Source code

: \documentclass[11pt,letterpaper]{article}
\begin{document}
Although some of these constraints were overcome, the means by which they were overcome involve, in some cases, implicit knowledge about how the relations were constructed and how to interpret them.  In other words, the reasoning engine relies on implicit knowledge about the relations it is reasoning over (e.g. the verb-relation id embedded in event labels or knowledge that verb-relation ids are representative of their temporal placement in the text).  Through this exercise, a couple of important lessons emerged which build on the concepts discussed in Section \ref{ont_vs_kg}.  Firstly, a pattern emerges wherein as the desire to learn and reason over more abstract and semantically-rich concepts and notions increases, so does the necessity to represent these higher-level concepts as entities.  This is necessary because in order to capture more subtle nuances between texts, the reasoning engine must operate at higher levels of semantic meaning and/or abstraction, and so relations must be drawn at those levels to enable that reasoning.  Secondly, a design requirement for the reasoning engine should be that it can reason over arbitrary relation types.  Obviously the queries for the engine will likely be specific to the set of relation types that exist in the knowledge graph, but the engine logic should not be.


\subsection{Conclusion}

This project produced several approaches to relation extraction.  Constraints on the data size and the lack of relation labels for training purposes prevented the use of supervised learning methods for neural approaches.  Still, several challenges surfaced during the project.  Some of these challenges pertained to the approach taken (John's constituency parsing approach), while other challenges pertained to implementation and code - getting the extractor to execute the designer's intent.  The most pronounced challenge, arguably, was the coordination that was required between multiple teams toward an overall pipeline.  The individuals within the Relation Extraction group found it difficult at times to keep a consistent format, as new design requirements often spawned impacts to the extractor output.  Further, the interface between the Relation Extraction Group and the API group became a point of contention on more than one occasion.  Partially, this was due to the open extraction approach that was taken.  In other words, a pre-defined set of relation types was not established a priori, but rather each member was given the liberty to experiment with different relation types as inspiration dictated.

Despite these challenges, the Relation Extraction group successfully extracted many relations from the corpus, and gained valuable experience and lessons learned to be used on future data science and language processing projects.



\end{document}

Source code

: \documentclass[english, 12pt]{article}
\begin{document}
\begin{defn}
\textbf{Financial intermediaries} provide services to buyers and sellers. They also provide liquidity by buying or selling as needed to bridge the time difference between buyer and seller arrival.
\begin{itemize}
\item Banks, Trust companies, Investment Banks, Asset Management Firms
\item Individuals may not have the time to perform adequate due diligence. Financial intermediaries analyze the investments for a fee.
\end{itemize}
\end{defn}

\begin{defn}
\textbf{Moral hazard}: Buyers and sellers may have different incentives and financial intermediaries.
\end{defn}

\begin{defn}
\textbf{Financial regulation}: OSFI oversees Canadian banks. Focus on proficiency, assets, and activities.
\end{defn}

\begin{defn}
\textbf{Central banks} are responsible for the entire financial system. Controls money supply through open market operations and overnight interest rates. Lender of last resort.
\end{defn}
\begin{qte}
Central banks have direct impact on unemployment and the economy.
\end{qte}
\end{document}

◇ ◇ ◇

◆ YOUR INSTRUCTIONS ◆
Repeat exactly, and only, the lines from the one containing "assets, and activities." through the end of the material.

◆ SOLUTION TO THIS EXERCISE ◆
\textbf{Financial regulation}: OSFI oversees Canadian banks. Focus on proficiency, assets, and activities.
\end{defn}

\begin{defn}
\textbf{Central banks} are responsible for the entire financial system. Controls money supply through open market operations and overnight interest rates. Lender of last resort.
\end{defn}
\begin{qte}
Central banks have direct impact on unemployment and the economy.
\end{qte}
\end{document}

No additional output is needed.